La rivincita della casta

4 commenti


La notizia del giorno è legata alla vicenda Cosentino e la televisione ne ha fatto l’argomento principe. Tg la 7, Otto e mezzo e Piazza Pulita hanno dedicato il loro spazio informativo al confronto legato alla notizia che la Camera a scrutinio segreto ha respinto la richiesta di autorizzazione all’arresto nei confronti del deputato del Pdl ed ex sottosegretario all’Economia Nicola Cosentino, indagato per associazione mafiosa.

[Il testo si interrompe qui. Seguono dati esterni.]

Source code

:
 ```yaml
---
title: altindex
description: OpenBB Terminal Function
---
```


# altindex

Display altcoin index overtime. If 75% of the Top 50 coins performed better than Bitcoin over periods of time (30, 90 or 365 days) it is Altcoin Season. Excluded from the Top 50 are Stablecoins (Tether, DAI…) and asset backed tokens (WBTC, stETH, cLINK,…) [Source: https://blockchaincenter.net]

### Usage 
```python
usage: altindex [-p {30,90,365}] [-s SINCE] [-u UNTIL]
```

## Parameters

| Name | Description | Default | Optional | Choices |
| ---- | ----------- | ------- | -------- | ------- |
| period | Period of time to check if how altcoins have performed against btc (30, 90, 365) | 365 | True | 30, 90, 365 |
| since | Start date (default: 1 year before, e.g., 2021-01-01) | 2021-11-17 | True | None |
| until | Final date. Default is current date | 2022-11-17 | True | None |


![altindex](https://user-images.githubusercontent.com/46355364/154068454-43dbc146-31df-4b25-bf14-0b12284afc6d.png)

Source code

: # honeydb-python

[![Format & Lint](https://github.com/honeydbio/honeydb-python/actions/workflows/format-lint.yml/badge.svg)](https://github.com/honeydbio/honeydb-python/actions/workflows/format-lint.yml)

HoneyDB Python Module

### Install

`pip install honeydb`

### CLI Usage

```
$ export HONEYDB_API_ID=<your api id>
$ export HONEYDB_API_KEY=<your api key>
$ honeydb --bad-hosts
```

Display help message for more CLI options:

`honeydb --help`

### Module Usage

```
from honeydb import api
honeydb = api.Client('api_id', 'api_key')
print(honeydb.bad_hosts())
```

Ancora una volta ha vinto un membro della casta che è stato salvato e così  il deputato che secondo il boss pentito Carmine Schiavone punto di riferimento politico dei Casalesi continuerà ad essere il coordinatore Pdl per la Campania, anche se lo stesso Cosentino ha annunciato le sue intenzioni a dimettersi.  Ambigua libertà di coscienza politica, palese negazione del principio di uguaglianza e non solo, anche gli applausi e le esultazioni, buttate sfacciatamente in faccia agli spettatori.  La  gioia espressa dai deputati del Pdl subito dopo aver appreso il risultato della votazione. Baci e abbracci per il loro amico-collega che si dice “vittima di trattamento ingiusto e di un’aggressione politica e in parte giudiziaria”. Poi ringrazia il Parlamento. I politici hanno perso ancora una volta l’occasione per rivalutarsi difronte all’opinione pubblica. ” La componente politica è fortissima – dichiara Massimo Franco, ospite dalla Gruber –  c’è stata l’oscillazione della Lega ma il rapporto Bossi-Berlusconi è fatto da una comunanza di interessi, dunque è una vittoria di Berlusconi”. “Berlusconi ha salvato uno dei suoi” aggiunge il prof. Stefano Rogotà.

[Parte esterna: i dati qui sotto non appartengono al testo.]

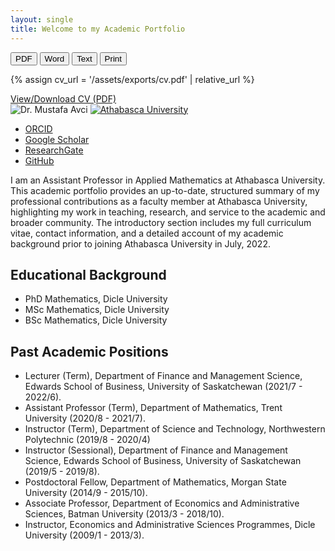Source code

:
 ```yaml
---
layout: single
title: Welcome to my Academic Portfolio
---
```

<!-- Export buttons (no 404; PDF opens print dialog, Word/TXT download locally) -->
<div class="download-bar">
  <button class="btn export" data-kind="pdf">PDF</button>
  <button class="btn export" data-kind="doc">Word</button>
  <button class="btn export" data-kind="txt">Text</button>
  <button class="btn" onclick="window.print()">Print</button>
</div>

{% assign cv_url = '/assets/exports/cv.pdf' | relative_url %}
<div class="download-bar">
  <!-- View in new tab -->
  <a class="btn"
     href="{{ cv_url }}?v={{ site.github.build_revision }}"
     target="_blank" rel="noopener"
     type="application/pdf"
     aria-label="View CV (PDF) in a new tab">
    View/Download CV (PDF)
  </a>
</div>


<div class="home-media">
  <img src="{{ '/assets/images/me.png' | relative_url }}" alt="Dr. Mustafa Avci" class="home-photo">
  <a href="https://www.athabascau.ca/science-and-technology/index.html" target="_blank" rel="noopener">
    <img src="{{ '/assets/images/AU_background.png' | relative_url }}" alt="Athabasca University" class="home-au">
  </a>
</div>

<ul class="web-presence">
  <li><a href="https://orcid.org/0000-0002-6001-627X"
         target="_blank" rel="noopener">ORCID</a></li>

  <li><a href="https://scholar.google.com.tw/citations?user=kzgJh58AAAAJ&hl=en"
         target="_blank" rel="noopener">Google Scholar</a></li>

  <li><a href="https://www.researchgate.net/profile/Mustafa-Avci-7"
         target="_blank" rel="noopener">ResearchGate</a></li>

  <li><a href="https://github.com/avcixm"
         target="_blank" rel="noopener">GitHub</a></li>
</ul>


I am an Assistant Professor in Applied Mathematics at Athabasca University. This academic portfolio provides an up-to-date, structured summary of my professional contributions as a faculty member at Athabasca University, highlighting my work in teaching, research, and service to the academic and broader community. The introductory section includes my full curriculum vitae, contact information, and a detailed account of my academic background prior to joining Athabasca University in July, 2022.

## Educational Background
 - PhD Mathematics, Dicle University
 - MSc Mathematics, Dicle University
 - BSc Mathematics, Dicle University

## Past Academic Positions
 - Lecturer (Term), Department of Finance and Management Science, Edwards School of Business, University of Saskatchewan (2021/7 - 2022/6).
 - Assistant Professor (Term), Department of Mathematics, Trent University (2020/8 - 2021/7).
 - Instructor (Term), Department of Science and Technology, Northwestern Polytechnic (2019/8 - 2020/4)
 - Instructor (Sessional), Department of Finance and Management Science, Edwards School of Business, University of Saskatchewan (2019/5 - 2019/8).
 - Postdoctoral Fellow, Department of Mathematics, Morgan State University (2014/9 - 2015/10).
 - Associate Professor, Department of Economics and Administrative Sciences, Batman University (2013/3 - 2018/10).
 - Instructor, Economics and Administrative Sciences Programmes, Dicle University (2009/1 - 2013/3).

Insomma le cose non cambiano o comunque non si vogliono cambiare. Si è giocata una partita politica e non c’è dubbio che il vincitore sia Berlusconi. Lo scontro politico è ancora aperto e dobbiamo continuare ad aspettarci che condizioni la linea guida del Parlamento. Ancora una volta la giustizia, i magistrati napoletani che hanno indagato escono sconfitti. La classe dirigente è tornata a dividersi come in passato e l’illusione di una ritrovata compattezza per il bene comune è sfumata. Siamo tornati alla vecchia maniera. L’asse Bossi-Berlusconi come ai bei tempi, quei tempi che gli italiani pensavano di essersi lasciati alle spalle.  La Casta Politica  salva ancora   il “collega” di turno per il quale non si potrà procedere penalmente, almeno finchè ricoprirà il suo ruolo istituzionale.

E’ inquietante come questi politici si allontanino sempre più dalla persone comuni che però stanno continuamente accorgendosi delle furberie adottate dalle forze politiche che perseverano nella loro contraddizione.

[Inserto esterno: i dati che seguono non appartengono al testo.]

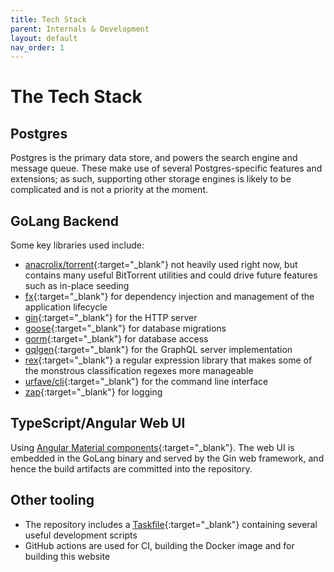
 ```yaml
---
title: Tech Stack
parent: Internals & Development
layout: default
nav_order: 1
---
```


# The Tech Stack

## Postgres

Postgres is the primary data store, and powers the search engine and message queue. These make use of several Postgres-specific features and extensions; as such, supporting other storage engines is likely to be complicated and is not a priority at the moment.

## GoLang Backend

Some key libraries used include:

- [anacrolix/torrent](https://github.com/anacrolix/torrent){:target="\_blank"} not heavily used right now, but contains many useful BitTorrent utilities and could drive future features such as in-place seeding
- [fx](https://uber-go.github.io/fx/){:target="\_blank"} for dependency injection and management of the application lifecycle
- [gin](https://gin-gonic.com/){:target="\_blank"} for the HTTP server
- [goose](https://pressly.github.io/goose/){:target="\_blank"} for database migrations
- [gorm](https://gorm.io/){:target="\_blank"} for database access
- [gqlgen](https://gqlgen.com/){:target="\_blank"} for the GraphQL server implementation
- [rex](https://github.com/hedhyw/rex){:target="\_blank"} a regular expression library that makes some of the monstrous classification regexes more manageable
- [urfave/cli](https://cli.urfave.org/){:target="\_blank"} for the command line interface
- [zap](https://github.com/uber-go/zap){:target="\_blank"} for logging

## TypeScript/Angular Web UI

Using [Angular Material components](https://material.angular.io/){:target="\_blank"}. The web UI is embedded in the GoLang binary and served by the Gin web framework, and hence the build artifacts are committed into the repository.

## Other tooling

- The repository includes a [Taskfile](https://taskfile.dev/){:target="\_blank"} containing several useful development scripts
- GitHub actions are used for CI, building the Docker image and for building this website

Un sistema politico corrotto che salva uno della  casta mentre il cittadino comune spesso non ha neppure i mezzi per difendersi. Se questa è democrazia.  I tanti cittadini che si aspettavano giustizia sono stati ancora una volta beffati.  La disuguaglianza è forte e siamo ancora una volta in bilico perché la casta è ostile a cambiare il suo enorme potere.  Gli intoccabili vogliono restare tali e  Cosentino potrà ancora una volta nascondersi dietro l’impunità parlamentare. Un altro punto a favore della Camorra.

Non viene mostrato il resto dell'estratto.